現在のように水晶がジュエリーやアクセサリーに使われるようになったのは、ずっと後のことです。かつては水晶を自由に採掘・加工することは禁じられており、雨などの自然現象で地表に露出したものを拾って使う程度でした。
また、研磨やカットといった技術もなかったため、水晶はそのままの形で床の間の置物や神聖な飾りとして珍重されていました。「見るだけの宝石」だった水晶が、後に「使える宝石」へと進化していくのです。
金桜神社と京都の職人が育てた“研磨文化”
江戸後期、京都からやってきた玉つくり職人

江戸時代の後期、京都で「玉つくり(珠磨き)」の技術を持つ職人が、甲府の金峰山に水晶を求めて訪れました。当時、水晶の採取は依然として制限されていたため、彼らは水晶を御神体として祀っていた**「金桜神社(かなざくらじんじゃ)」**を訪れ、神職たちと交流を持ちます。

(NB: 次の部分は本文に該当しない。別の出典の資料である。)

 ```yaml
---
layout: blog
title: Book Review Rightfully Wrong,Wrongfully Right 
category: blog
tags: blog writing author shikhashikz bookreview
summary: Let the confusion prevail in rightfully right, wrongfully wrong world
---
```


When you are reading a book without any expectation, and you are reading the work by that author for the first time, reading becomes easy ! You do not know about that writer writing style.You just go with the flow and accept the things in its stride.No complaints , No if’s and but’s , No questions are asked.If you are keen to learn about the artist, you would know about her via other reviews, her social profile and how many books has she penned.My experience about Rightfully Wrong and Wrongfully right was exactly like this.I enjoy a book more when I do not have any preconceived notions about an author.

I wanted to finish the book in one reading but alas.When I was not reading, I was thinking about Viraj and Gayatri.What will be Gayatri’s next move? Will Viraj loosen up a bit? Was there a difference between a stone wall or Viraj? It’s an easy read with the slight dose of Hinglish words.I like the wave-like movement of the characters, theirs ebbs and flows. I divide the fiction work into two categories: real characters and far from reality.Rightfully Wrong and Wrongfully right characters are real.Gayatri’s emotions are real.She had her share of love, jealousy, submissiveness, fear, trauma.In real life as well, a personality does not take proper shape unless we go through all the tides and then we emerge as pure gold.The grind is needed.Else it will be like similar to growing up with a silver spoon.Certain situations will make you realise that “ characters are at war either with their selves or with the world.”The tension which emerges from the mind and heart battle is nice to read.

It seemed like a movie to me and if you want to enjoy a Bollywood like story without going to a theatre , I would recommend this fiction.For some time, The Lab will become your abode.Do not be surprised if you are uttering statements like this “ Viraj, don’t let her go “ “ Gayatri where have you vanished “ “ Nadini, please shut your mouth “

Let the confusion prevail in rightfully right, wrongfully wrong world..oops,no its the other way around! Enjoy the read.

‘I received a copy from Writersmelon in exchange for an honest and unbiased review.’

この職人が、神社の神官たちに水晶を磨く技術を伝授したことが、甲府における本格的な水晶加工のはじまりです。
彼らが作ったと言われる「水の玉」と「火の玉」という2つの神宝は、現在も金桜神社に大切に保管されています。この歴史的な出会いが、甲府における宝石研磨文化の原点となりました。
明治〜昭和にかけて発展した“ジュエリーの街”

廃刀令が生んだ職人文化との融合
明治時代に入ると、「廃刀令」により日本中の刀鍛冶たちが職を失いました。その多くが、新たな活路を求めて甲府に移住し、金属を扱う技術を活かして貴金属工芸の職人へと転身していきました。

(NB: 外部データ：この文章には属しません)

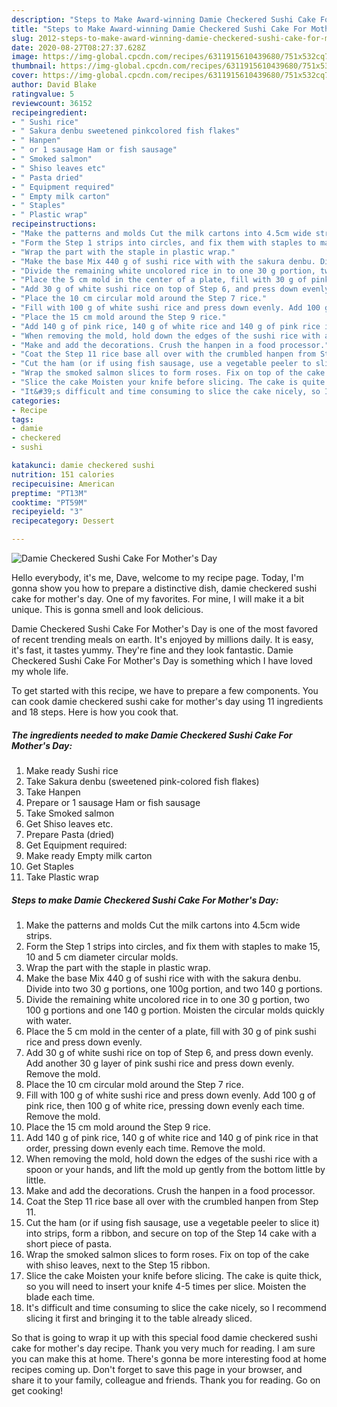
 ```yaml
---
description: "Steps to Make Award-winning Damie Checkered Sushi Cake For Mother&amp;#39;s Day"
title: "Steps to Make Award-winning Damie Checkered Sushi Cake For Mother&amp;#39;s Day"
slug: 2012-steps-to-make-award-winning-damie-checkered-sushi-cake-for-mother-and-39-s-day
date: 2020-08-27T08:27:37.628Z
image: https://img-global.cpcdn.com/recipes/6311915610439680/751x532cq70/damie-checkered-sushi-cake-for-mothers-day-recipe-main-photo.jpg
thumbnail: https://img-global.cpcdn.com/recipes/6311915610439680/751x532cq70/damie-checkered-sushi-cake-for-mothers-day-recipe-main-photo.jpg
cover: https://img-global.cpcdn.com/recipes/6311915610439680/751x532cq70/damie-checkered-sushi-cake-for-mothers-day-recipe-main-photo.jpg
author: David Blake
ratingvalue: 5
reviewcount: 36152
recipeingredient:
- " Sushi rice"
- " Sakura denbu sweetened pinkcolored fish flakes"
- " Hanpen"
- " or 1 sausage Ham or fish sausage"
- " Smoked salmon"
- " Shiso leaves etc"
- " Pasta dried"
- " Equipment required"
- " Empty milk carton"
- " Staples"
- " Plastic wrap"
recipeinstructions:
- "Make the patterns and molds Cut the milk cartons into 4.5cm wide strips."
- "Form the Step 1 strips into circles, and fix them with staples to make 15, 10 and 5 cm diameter circular molds."
- "Wrap the part with the staple in plastic wrap."
- "Make the base Mix 440 g of sushi rice with with the sakura denbu. Divide into two 30 g portions, one 100g  portion, and two 140 g portions."
- "Divide the remaining white uncolored rice in to one 30 g portion, two 100 g portions and one 140 g portion. Moisten the circular molds quickly with water."
- "Place the 5 cm mold in the center of a plate, fill with 30 g of pink sushi rice and press down evenly."
- "Add 30 g of white sushi rice on top of Step 6, and press down evenly. Add another 30 g layer of pink sushi rice and press down evenly. Remove the mold."
- "Place the 10 cm circular mold around the Step 7 rice."
- "Fill with 100 g of white sushi rice and press down evenly. Add 100 g of pink rice, then 100 g of white rice, pressing down evenly each time. Remove the mold."
- "Place the 15 cm mold around the Step 9 rice."
- "Add 140 g of pink rice, 140 g of white rice and 140 g of pink rice in that order, pressing down evenly each time. Remove the mold."
- "When removing the mold, hold down the edges of the sushi rice with a spoon or your hands, and lift the mold up gently from the bottom little by little."
- "Make and add the decorations. Crush the hanpen in a food processor."
- "Coat the Step 11 rice base all over with the crumbled hanpen from Step 11."
- "Cut the ham (or if using fish sausage, use a vegetable peeler to slice it) into strips, form a ribbon, and secure on top of the Step 14 cake with a short piece of pasta."
- "Wrap the smoked salmon slices to form roses. Fix on top of the cake with shiso leaves, next to the Step 15 ribbon."
- "Slice the cake Moisten your knife before slicing. The cake is quite thick, so you will need to insert your knife 4-5 times per slice. Moisten the blade each time."
- "It&#39;s difficult and time consuming to slice the cake nicely, so I recommend slicing it first and bringing it to the table already sliced."
categories:
- Recipe
tags:
- damie
- checkered
- sushi

katakunci: damie checkered sushi 
nutrition: 151 calories
recipecuisine: American
preptime: "PT13M"
cooktime: "PT59M"
recipeyield: "3"
recipecategory: Dessert

---
```



![Damie Checkered Sushi Cake For Mother&#39;s Day](https://img-global.cpcdn.com/recipes/6311915610439680/751x532cq70/damie-checkered-sushi-cake-for-mothers-day-recipe-main-photo.jpg)

Hello everybody, it's me, Dave, welcome to my recipe page. Today, I'm gonna show you how to prepare a distinctive dish, damie checkered sushi cake for mother&#39;s day. One of my favorites. For mine, I will make it a bit unique. This is gonna smell and look delicious.

Damie Checkered Sushi Cake For Mother&#39;s Day is one of the most favored of recent trending meals on earth. It's enjoyed by millions daily. It is easy, it's fast, it tastes yummy. They're fine and they look fantastic. Damie Checkered Sushi Cake For Mother&#39;s Day is something which I have loved my whole life.




To get started with this recipe, we have to prepare a few components. You can cook damie checkered sushi cake for mother&#39;s day using 11 ingredients and 18 steps. Here is how you cook that.

<!--inarticleads1-->

##### The ingredients needed to make Damie Checkered Sushi Cake For Mother&#39;s Day:

1. Make ready  Sushi rice
1. Take  Sakura denbu (sweetened pink-colored fish flakes)
1. Take  Hanpen
1. Prepare  or 1 sausage Ham or fish sausage
1. Take  Smoked salmon
1. Get  Shiso leaves etc.
1. Prepare  Pasta (dried)
1. Get  Equipment required:
1. Make ready  Empty milk carton
1. Get  Staples
1. Take  Plastic wrap




<!--inarticleads2-->

##### Steps to make Damie Checkered Sushi Cake For Mother&#39;s Day:

1. Make the patterns and molds Cut the milk cartons into 4.5cm wide strips.
1. Form the Step 1 strips into circles, and fix them with staples to make 15, 10 and 5 cm diameter circular molds.
1. Wrap the part with the staple in plastic wrap.
1. Make the base Mix 440 g of sushi rice with with the sakura denbu. Divide into two 30 g portions, one 100g  portion, and two 140 g portions.
1. Divide the remaining white uncolored rice in to one 30 g portion, two 100 g portions and one 140 g portion. Moisten the circular molds quickly with water.
1. Place the 5 cm mold in the center of a plate, fill with 30 g of pink sushi rice and press down evenly.
1. Add 30 g of white sushi rice on top of Step 6, and press down evenly. Add another 30 g layer of pink sushi rice and press down evenly. Remove the mold.
1. Place the 10 cm circular mold around the Step 7 rice.
1. Fill with 100 g of white sushi rice and press down evenly. Add 100 g of pink rice, then 100 g of white rice, pressing down evenly each time. Remove the mold.
1. Place the 15 cm mold around the Step 9 rice.
1. Add 140 g of pink rice, 140 g of white rice and 140 g of pink rice in that order, pressing down evenly each time. Remove the mold.
1. When removing the mold, hold down the edges of the sushi rice with a spoon or your hands, and lift the mold up gently from the bottom little by little.
1. Make and add the decorations. Crush the hanpen in a food processor.
1. Coat the Step 11 rice base all over with the crumbled hanpen from Step 11.
1. Cut the ham (or if using fish sausage, use a vegetable peeler to slice it) into strips, form a ribbon, and secure on top of the Step 14 cake with a short piece of pasta.
1. Wrap the smoked salmon slices to form roses. Fix on top of the cake with shiso leaves, next to the Step 15 ribbon.
1. Slice the cake Moisten your knife before slicing. The cake is quite thick, so you will need to insert your knife 4-5 times per slice. Moisten the blade each time.
1. It&#39;s difficult and time consuming to slice the cake nicely, so I recommend slicing it first and bringing it to the table already sliced.




So that is going to wrap it up with this special food damie checkered sushi cake for mother&#39;s day recipe. Thank you very much for reading. I am sure you can make this at home. There's gonna be more interesting food at home recipes coming up. Don't forget to save this page in your browser, and share it to your family, colleague and friends. Thank you for reading. Go on get cooking!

こうして、水晶の研磨と金属の加工技術が結びつき、「甲州水晶貴石細工」という新しい工芸文化が誕生しますこの融合が、単なる水晶の加工から本格的なジュエリー産業へと進化する大きな転機となりました。
輸出拠点としての発展
明治後期から大正時代にかけて、甲府の水晶研磨技術は機械化により飛躍的に効率化されます。これにより、大量生産が可能となり、アメリカ・中国を中心とした海外市場へ輸出が広がっていきます。
やがて甲府は、採掘・研磨・加工・企画・販売までがすべて地元で完結する日本唯一のジュエリー集積地となり、世界的にも注目される「宝石の街」としての地位を確立しました。
現代に受け継がれる「宝石文化と教育」
日本唯一のジュエリー専門学校がある街
昭和56年、甲府市には全国で唯一のジュエリー専門学校「山梨県立宝石美術専門学校」が開校されました。この学校では、宝石研磨、デザイン、加工などを専門的に学ぶことができ、多くの卒業生が山梨県内外のジュエリー産業で活躍しています。

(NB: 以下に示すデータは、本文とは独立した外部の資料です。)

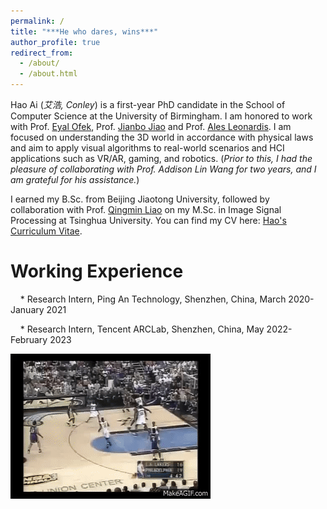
 ```yaml
---
permalink: /
title: "***He who dares, wins***"
author_profile: true
redirect_from: 
  - /about/
  - /about.html
---
```


Hao Ai (*艾浩, Conley*) is a first-year PhD candidate in the School of Computer Science at the University of Birmingham. I am honored to work with Prof. [Eyal Ofek](https://eyalofek.org/), Prof. [Jianbo Jiao](https://jianbojiao.com/) and Prof. [Ales Leonardis](https://www.cs.bham.ac.uk/~leonarda/). I am focused on understanding the 3D world in accordance with physical laws and aim to apply visual algorithms to real-world scenarios and HCI applications such as VR/AR, gaming, and robotics. (*Prior to this, I had the pleasure of collaborating with Prof. Addison Lin Wang for two years, and I am grateful for his assistance.*)

I earned my B.Sc. from Beijing Jiaotong University, followed by collaboration with Prof. [Qingmin Liao](https://www.sigs.tsinghua.edu.cn/lqm_en/main.htm) on my M.Sc. in Image Signal Processing at Tsinghua University.
You can find my CV here: [Hao's Curriculum Vitae](../assets/Curriculum_Vitae.pdf).

Working Experience
======
&nbsp;  &nbsp; * Research Intern,  Ping An Technology, Shenzhen, China, March 2020- January 2021

&nbsp;  &nbsp; * Research Intern,  Tencent ARCLab, Shenzhen, China, May 2022- February 2023

![image](../assets/Shaq_dunk_over_Dikembe_Mutombo.gif)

産業としてだけでなく、「文化として宝飾を未来に残していく」ための土台が、今も甲府にはしっかりと築かれています。
甲府で“ジュエリー企画から販売まで”が完結

現在も甲府には、ジュエリーに関わる数百社の企業や工房が集まり、デザイナー・職人・流通業者が密接に連携しています。一つの街で宝石のすべての工程が完結するというのは、国内外でも非常に珍しいケースです。
このような背景から、甲府は今でも「ジュエリーのまち」として観光客や業界人から注目され続けています。
まとめ:宝石と生きるまち、甲府。

甲府の宝飾産業は、自然の恵みである水晶、神社や職人たちの文化、そして近代の技術革新が絶妙に交差することで築かれたものです。「宝石の街」という呼称は、単なるブランドではなく、数千年にわたる人と石の歴史の結晶なのです。